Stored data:

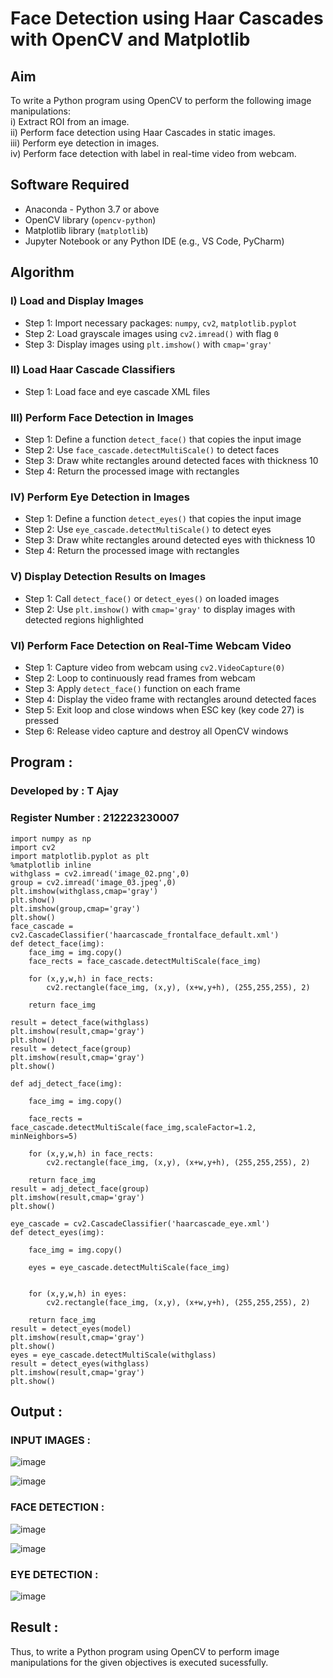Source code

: # Face Detection using Haar Cascades with OpenCV and Matplotlib

## Aim

To write a Python program using OpenCV to perform the following image manipulations:  
i) Extract ROI from an image.  
ii) Perform face detection using Haar Cascades in static images.  
iii) Perform eye detection in images.  
iv) Perform face detection with label in real-time video from webcam.

## Software Required

- Anaconda - Python 3.7 or above  
- OpenCV library (`opencv-python`)  
- Matplotlib library (`matplotlib`)  
- Jupyter Notebook or any Python IDE (e.g., VS Code, PyCharm)

## Algorithm

### I) Load and Display Images

- Step 1: Import necessary packages: `numpy`, `cv2`, `matplotlib.pyplot`  
- Step 2: Load grayscale images using `cv2.imread()` with flag `0`  
- Step 3: Display images using `plt.imshow()` with `cmap='gray'`

### II) Load Haar Cascade Classifiers

- Step 1: Load face and eye cascade XML files 
### III) Perform Face Detection in Images

- Step 1: Define a function `detect_face()` that copies the input image  
- Step 2: Use `face_cascade.detectMultiScale()` to detect faces  
- Step 3: Draw white rectangles around detected faces with thickness 10  
- Step 4: Return the processed image with rectangles  

### IV) Perform Eye Detection in Images

- Step 1: Define a function `detect_eyes()` that copies the input image  
- Step 2: Use `eye_cascade.detectMultiScale()` to detect eyes  
- Step 3: Draw white rectangles around detected eyes with thickness 10  
- Step 4: Return the processed image with rectangles  

### V) Display Detection Results on Images

- Step 1: Call `detect_face()` or `detect_eyes()` on loaded images  
- Step 2: Use `plt.imshow()` with `cmap='gray'` to display images with detected regions highlighted  

### VI) Perform Face Detection on Real-Time Webcam Video

- Step 1: Capture video from webcam using `cv2.VideoCapture(0)`  
- Step 2: Loop to continuously read frames from webcam  
- Step 3: Apply `detect_face()` function on each frame  
- Step 4: Display the video frame with rectangles around detected faces  
- Step 5: Exit loop and close windows when ESC key (key code 27) is pressed  
- Step 6: Release video capture and destroy all OpenCV windows  

## Program :
### Developed by : T Ajay
### Register Number : 212223230007
```
import numpy as np
import cv2 
import matplotlib.pyplot as plt
%matplotlib inline
withglass = cv2.imread('image_02.png',0)
group = cv2.imread('image_03.jpeg',0)
plt.imshow(withglass,cmap='gray')
plt.show()
plt.imshow(group,cmap='gray')
plt.show()
face_cascade = cv2.CascadeClassifier('haarcascade_frontalface_default.xml')
def detect_face(img):
    face_img = img.copy()
    face_rects = face_cascade.detectMultiScale(face_img) 
    
    for (x,y,w,h) in face_rects: 
        cv2.rectangle(face_img, (x,y), (x+w,y+h), (255,255,255), 2) 
        
    return face_img

result = detect_face(withglass)
plt.imshow(result,cmap='gray')
plt.show()
result = detect_face(group)
plt.imshow(result,cmap='gray')
plt.show()

def adj_detect_face(img):
    
    face_img = img.copy()
  
    face_rects = face_cascade.detectMultiScale(face_img,scaleFactor=1.2, minNeighbors=5) 
    
    for (x,y,w,h) in face_rects: 
        cv2.rectangle(face_img, (x,y), (x+w,y+h), (255,255,255), 2) 
        
    return face_img
result = adj_detect_face(group)
plt.imshow(result,cmap='gray')
plt.show()

eye_cascade = cv2.CascadeClassifier('haarcascade_eye.xml')
def detect_eyes(img):
    
    face_img = img.copy()
  
    eyes = eye_cascade.detectMultiScale(face_img) 
    
    
    for (x,y,w,h) in eyes: 
        cv2.rectangle(face_img, (x,y), (x+w,y+h), (255,255,255), 2) 
        
    return face_img
result = detect_eyes(model)
plt.imshow(result,cmap='gray')
plt.show()
eyes = eye_cascade.detectMultiScale(withglass)
result = detect_eyes(withglass)
plt.imshow(result,cmap='gray')
plt.show()
```

## Output :

### INPUT IMAGES :

![image](https://github.com/user-attachments/assets/00ea77ea-8e44-4a29-89bc-3c910959bae5)

![image](https://github.com/user-attachments/assets/45db3a00-f9e5-4ca7-9e46-ced3afc1cb0a)

### FACE DETECTION :

![image](https://github.com/user-attachments/assets/30d19b40-2f43-4988-bf6f-6d67113ac6cd)

![image](https://github.com/user-attachments/assets/1d612beb-8648-4eb2-9295-9ea48d9852e0)

### EYE DETECTION :

![image](https://github.com/user-attachments/assets/d2239d93-723f-423f-808c-ec06fe957518)

## Result :

Thus, to write a Python program using OpenCV to perform image manipulations for the given objectives is executed sucessfully.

• [Assignment]
In your copy, include no pictures, but set down every record exactly.

• [Answer to the problem]
Source code

: # Face Detection using Haar Cascades with OpenCV and Matplotlib

## Aim

To write a Python program using OpenCV to perform the following image manipulations:  
i) Extract ROI from an image.  
ii) Perform face detection using Haar Cascades in static images.  
iii) Perform eye detection in images.  
iv) Perform face detection with label in real-time video from webcam.

## Software Required

- Anaconda - Python 3.7 or above  
- OpenCV library (`opencv-python`)  
- Matplotlib library (`matplotlib`)  
- Jupyter Notebook or any Python IDE (e.g., VS Code, PyCharm)

## Algorithm

### I) Load and Display Images

- Step 1: Import necessary packages: `numpy`, `cv2`, `matplotlib.pyplot`  
- Step 2: Load grayscale images using `cv2.imread()` with flag `0`  
- Step 3: Display images using `plt.imshow()` with `cmap='gray'`

### II) Load Haar Cascade Classifiers

- Step 1: Load face and eye cascade XML files 
### III) Perform Face Detection in Images

- Step 1: Define a function `detect_face()` that copies the input image  
- Step 2: Use `face_cascade.detectMultiScale()` to detect faces  
- Step 3: Draw white rectangles around detected faces with thickness 10  
- Step 4: Return the processed image with rectangles  

### IV) Perform Eye Detection in Images

- Step 1: Define a function `detect_eyes()` that copies the input image  
- Step 2: Use `eye_cascade.detectMultiScale()` to detect eyes  
- Step 3: Draw white rectangles around detected eyes with thickness 10  
- Step 4: Return the processed image with rectangles  

### V) Display Detection Results on Images

- Step 1: Call `detect_face()` or `detect_eyes()` on loaded images  
- Step 2: Use `plt.imshow()` with `cmap='gray'` to display images with detected regions highlighted  

### VI) Perform Face Detection on Real-Time Webcam Video

- Step 1: Capture video from webcam using `cv2.VideoCapture(0)`  
- Step 2: Loop to continuously read frames from webcam  
- Step 3: Apply `detect_face()` function on each frame  
- Step 4: Display the video frame with rectangles around detected faces  
- Step 5: Exit loop and close windows when ESC key (key code 27) is pressed  
- Step 6: Release video capture and destroy all OpenCV windows  

## Program :
### Developed by : T Ajay
### Register Number : 212223230007
```
import numpy as np
import cv2 
import matplotlib.pyplot as plt
%matplotlib inline
withglass = cv2.imread('image_02.png',0)
group = cv2.imread('image_03.jpeg',0)
plt.imshow(withglass,cmap='gray')
plt.show()
plt.imshow(group,cmap='gray')
plt.show()
face_cascade = cv2.CascadeClassifier('haarcascade_frontalface_default.xml')
def detect_face(img):
    face_img = img.copy()
    face_rects = face_cascade.detectMultiScale(face_img) 
    
    for (x,y,w,h) in face_rects: 
        cv2.rectangle(face_img, (x,y), (x+w,y+h), (255,255,255), 2) 
        
    return face_img

result = detect_face(withglass)
plt.imshow(result,cmap='gray')
plt.show()
result = detect_face(group)
plt.imshow(result,cmap='gray')
plt.show()

def adj_detect_face(img):
    
    face_img = img.copy()
  
    face_rects = face_cascade.detectMultiScale(face_img,scaleFactor=1.2, minNeighbors=5) 
    
    for (x,y,w,h) in face_rects: 
        cv2.rectangle(face_img, (x,y), (x+w,y+h), (255,255,255), 2) 
        
    return face_img
result = adj_detect_face(group)
plt.imshow(result,cmap='gray')
plt.show()

eye_cascade = cv2.CascadeClassifier('haarcascade_eye.xml')
def detect_eyes(img):
    
    face_img = img.copy()
  
    eyes = eye_cascade.detectMultiScale(face_img) 
    
    
    for (x,y,w,h) in eyes: 
        cv2.rectangle(face_img, (x,y), (x+w,y+h), (255,255,255), 2) 
        
    return face_img
result = detect_eyes(model)
plt.imshow(result,cmap='gray')
plt.show()
eyes = eye_cascade.detectMultiScale(withglass)
result = detect_eyes(withglass)
plt.imshow(result,cmap='gray')
plt.show()
```

## Output :

### INPUT IMAGES :

![image](https://github.com/user-attachments/assets/00ea77ea-8e44-4a29-89bc-3c910959bae5)

![image](https://github.com/user-attachments/assets/45db3a00-f9e5-4ca7-9e46-ced3afc1cb0a)

### FACE DETECTION :

![image](https://github.com/user-attachments/assets/30d19b40-2f43-4988-bf6f-6d67113ac6cd)

![image](https://github.com/user-attachments/assets/1d612beb-8648-4eb2-9295-9ea48d9852e0)

### EYE DETECTION :

![image](https://github.com/user-attachments/assets/d2239d93-723f-423f-808c-ec06fe957518)

## Result :

Thus, to write a Python program using OpenCV to perform image manipulations for the given objectives is executed sucessfully.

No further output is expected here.